• [What you are asked to do] Within the listing below, filter for "signup" and copy every matching line.

• [Provided material]

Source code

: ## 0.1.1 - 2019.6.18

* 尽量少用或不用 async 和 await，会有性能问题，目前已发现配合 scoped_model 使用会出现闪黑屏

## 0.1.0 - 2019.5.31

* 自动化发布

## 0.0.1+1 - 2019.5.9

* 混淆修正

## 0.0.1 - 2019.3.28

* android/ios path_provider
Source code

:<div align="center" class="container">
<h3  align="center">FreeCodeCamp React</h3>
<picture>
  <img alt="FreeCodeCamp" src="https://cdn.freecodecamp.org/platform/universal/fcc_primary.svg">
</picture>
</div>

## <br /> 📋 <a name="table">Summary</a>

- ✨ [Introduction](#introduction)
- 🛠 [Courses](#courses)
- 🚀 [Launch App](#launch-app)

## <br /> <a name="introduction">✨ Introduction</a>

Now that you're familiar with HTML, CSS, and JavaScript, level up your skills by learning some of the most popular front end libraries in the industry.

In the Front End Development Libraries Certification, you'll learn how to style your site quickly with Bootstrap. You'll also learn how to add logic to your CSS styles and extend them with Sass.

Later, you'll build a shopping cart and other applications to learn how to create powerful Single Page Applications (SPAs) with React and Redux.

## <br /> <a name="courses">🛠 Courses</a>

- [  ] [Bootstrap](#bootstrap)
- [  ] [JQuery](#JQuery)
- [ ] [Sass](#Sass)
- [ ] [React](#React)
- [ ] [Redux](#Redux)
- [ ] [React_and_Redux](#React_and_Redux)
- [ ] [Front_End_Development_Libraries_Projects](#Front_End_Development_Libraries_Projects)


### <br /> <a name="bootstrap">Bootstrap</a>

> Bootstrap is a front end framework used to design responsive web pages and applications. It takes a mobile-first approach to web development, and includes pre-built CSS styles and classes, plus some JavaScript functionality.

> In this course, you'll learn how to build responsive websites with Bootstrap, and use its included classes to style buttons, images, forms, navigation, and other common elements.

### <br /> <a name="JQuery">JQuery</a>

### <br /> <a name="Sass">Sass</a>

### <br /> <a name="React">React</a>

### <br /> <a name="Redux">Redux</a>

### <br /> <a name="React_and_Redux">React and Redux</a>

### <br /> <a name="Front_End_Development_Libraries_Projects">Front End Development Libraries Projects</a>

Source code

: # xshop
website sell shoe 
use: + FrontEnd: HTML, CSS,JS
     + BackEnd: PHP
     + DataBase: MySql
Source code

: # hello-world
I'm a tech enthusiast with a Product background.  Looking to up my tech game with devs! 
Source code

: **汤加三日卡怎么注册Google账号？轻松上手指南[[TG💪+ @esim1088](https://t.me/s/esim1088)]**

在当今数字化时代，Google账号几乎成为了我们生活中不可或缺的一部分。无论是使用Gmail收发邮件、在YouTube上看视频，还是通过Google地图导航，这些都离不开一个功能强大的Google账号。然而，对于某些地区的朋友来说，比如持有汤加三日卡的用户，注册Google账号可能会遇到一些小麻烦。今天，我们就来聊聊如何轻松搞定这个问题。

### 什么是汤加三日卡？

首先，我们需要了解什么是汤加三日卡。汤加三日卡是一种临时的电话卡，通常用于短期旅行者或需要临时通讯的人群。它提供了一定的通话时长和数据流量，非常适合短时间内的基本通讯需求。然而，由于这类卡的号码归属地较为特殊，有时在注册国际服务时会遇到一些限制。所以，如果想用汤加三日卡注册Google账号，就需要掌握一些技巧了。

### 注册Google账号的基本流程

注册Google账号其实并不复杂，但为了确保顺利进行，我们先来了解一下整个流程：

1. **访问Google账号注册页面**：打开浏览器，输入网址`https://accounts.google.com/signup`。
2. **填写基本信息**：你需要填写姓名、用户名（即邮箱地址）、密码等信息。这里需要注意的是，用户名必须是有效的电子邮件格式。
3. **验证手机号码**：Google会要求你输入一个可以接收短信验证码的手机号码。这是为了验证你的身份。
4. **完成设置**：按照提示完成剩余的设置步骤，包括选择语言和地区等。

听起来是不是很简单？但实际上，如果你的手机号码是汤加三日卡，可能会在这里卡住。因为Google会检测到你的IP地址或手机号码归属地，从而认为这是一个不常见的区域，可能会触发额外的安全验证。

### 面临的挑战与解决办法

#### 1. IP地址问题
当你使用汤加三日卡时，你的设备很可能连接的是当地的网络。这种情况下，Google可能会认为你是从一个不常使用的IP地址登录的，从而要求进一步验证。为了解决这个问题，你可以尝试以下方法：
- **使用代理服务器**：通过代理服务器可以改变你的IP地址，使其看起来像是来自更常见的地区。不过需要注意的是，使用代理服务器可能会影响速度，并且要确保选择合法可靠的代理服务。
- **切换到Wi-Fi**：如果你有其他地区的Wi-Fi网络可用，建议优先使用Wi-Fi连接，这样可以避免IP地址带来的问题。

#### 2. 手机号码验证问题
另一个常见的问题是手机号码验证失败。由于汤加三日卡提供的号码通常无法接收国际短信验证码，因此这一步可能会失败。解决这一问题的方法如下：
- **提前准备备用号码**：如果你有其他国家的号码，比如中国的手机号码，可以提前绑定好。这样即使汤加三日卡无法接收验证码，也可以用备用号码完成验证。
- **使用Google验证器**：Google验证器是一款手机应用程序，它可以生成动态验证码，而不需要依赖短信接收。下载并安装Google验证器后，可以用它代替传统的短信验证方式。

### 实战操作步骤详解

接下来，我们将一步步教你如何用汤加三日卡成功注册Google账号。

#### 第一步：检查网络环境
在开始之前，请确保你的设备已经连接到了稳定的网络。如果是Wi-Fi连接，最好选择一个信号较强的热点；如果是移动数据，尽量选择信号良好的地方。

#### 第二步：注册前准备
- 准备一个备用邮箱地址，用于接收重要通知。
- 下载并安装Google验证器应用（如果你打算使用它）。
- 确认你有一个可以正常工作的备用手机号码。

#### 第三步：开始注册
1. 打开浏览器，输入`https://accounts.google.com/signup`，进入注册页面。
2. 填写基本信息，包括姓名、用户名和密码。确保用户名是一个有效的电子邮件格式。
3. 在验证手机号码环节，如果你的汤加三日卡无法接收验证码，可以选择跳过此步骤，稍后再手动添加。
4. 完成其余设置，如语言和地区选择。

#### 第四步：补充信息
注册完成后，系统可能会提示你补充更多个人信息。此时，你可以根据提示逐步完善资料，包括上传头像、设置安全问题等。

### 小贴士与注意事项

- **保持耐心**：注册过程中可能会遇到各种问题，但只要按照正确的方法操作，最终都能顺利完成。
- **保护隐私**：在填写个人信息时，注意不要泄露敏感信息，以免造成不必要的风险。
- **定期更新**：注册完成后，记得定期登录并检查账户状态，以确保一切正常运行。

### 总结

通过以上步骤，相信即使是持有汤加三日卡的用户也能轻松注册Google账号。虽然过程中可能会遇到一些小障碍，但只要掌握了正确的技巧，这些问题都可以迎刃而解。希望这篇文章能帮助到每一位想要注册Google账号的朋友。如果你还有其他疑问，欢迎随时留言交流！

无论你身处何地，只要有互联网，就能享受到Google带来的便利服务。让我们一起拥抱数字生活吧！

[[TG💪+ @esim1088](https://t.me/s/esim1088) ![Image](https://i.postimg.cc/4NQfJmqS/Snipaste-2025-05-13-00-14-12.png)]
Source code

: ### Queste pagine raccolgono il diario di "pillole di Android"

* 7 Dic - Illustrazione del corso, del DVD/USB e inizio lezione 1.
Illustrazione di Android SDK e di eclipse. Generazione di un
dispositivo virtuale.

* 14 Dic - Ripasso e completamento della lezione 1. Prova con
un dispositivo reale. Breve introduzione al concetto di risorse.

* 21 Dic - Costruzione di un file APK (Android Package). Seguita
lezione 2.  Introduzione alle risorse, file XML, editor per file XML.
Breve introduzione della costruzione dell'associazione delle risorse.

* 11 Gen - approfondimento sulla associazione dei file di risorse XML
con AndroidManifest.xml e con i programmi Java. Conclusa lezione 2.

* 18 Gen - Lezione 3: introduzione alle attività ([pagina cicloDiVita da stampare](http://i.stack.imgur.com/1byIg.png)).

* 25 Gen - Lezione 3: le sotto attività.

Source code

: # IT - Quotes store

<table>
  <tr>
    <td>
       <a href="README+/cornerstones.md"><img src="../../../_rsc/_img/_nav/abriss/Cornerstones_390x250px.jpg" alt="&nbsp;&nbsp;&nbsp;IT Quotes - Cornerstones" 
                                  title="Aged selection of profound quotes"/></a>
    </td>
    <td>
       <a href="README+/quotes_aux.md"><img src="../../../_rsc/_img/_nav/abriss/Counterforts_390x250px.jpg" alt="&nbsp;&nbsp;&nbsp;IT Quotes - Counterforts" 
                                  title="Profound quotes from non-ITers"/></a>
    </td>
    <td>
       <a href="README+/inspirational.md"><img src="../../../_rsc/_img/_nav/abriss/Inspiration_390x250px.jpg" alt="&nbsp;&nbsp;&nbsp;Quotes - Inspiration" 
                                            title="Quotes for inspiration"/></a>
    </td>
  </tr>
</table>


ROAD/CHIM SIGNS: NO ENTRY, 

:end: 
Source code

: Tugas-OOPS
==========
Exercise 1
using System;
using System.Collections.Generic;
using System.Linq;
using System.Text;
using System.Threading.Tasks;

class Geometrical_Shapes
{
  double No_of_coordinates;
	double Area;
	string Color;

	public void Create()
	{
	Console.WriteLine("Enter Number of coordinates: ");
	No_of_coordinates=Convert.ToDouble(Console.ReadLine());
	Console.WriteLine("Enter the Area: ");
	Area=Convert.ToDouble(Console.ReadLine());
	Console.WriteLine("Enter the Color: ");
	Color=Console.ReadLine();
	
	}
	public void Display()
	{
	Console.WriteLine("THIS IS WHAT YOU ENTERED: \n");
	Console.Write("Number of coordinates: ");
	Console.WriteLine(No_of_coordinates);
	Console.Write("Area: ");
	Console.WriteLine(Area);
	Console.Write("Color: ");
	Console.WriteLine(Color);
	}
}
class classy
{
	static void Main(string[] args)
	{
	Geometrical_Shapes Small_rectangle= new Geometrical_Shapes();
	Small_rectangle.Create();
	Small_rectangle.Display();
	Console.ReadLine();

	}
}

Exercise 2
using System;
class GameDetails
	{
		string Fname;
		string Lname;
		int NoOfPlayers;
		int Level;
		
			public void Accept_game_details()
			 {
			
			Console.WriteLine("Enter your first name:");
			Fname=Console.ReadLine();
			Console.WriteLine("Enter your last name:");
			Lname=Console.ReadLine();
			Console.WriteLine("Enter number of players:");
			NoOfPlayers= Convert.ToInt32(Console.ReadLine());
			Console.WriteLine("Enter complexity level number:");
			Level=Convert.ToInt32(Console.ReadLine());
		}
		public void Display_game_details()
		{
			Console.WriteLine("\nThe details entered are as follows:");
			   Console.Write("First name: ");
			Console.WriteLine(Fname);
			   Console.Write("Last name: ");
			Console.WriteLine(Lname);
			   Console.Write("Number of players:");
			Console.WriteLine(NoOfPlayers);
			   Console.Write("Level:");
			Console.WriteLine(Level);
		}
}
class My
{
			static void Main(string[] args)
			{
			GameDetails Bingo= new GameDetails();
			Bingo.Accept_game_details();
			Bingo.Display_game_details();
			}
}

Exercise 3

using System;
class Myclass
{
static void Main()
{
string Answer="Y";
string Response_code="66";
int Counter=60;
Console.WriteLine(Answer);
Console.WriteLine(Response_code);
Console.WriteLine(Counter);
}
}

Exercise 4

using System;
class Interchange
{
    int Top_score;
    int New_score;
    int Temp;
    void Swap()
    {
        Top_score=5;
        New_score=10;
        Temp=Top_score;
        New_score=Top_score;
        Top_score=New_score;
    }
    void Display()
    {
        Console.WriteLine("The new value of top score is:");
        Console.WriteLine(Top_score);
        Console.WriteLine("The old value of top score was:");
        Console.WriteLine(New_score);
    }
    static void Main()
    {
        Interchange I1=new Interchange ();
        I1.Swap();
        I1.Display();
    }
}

• [Task result]
1. **访问Google账号注册页面**：打开浏览器，输入网址`https://accounts.google.com/signup`。
1. 打开浏览器，输入`https://accounts.google.com/signup`，进入注册页面。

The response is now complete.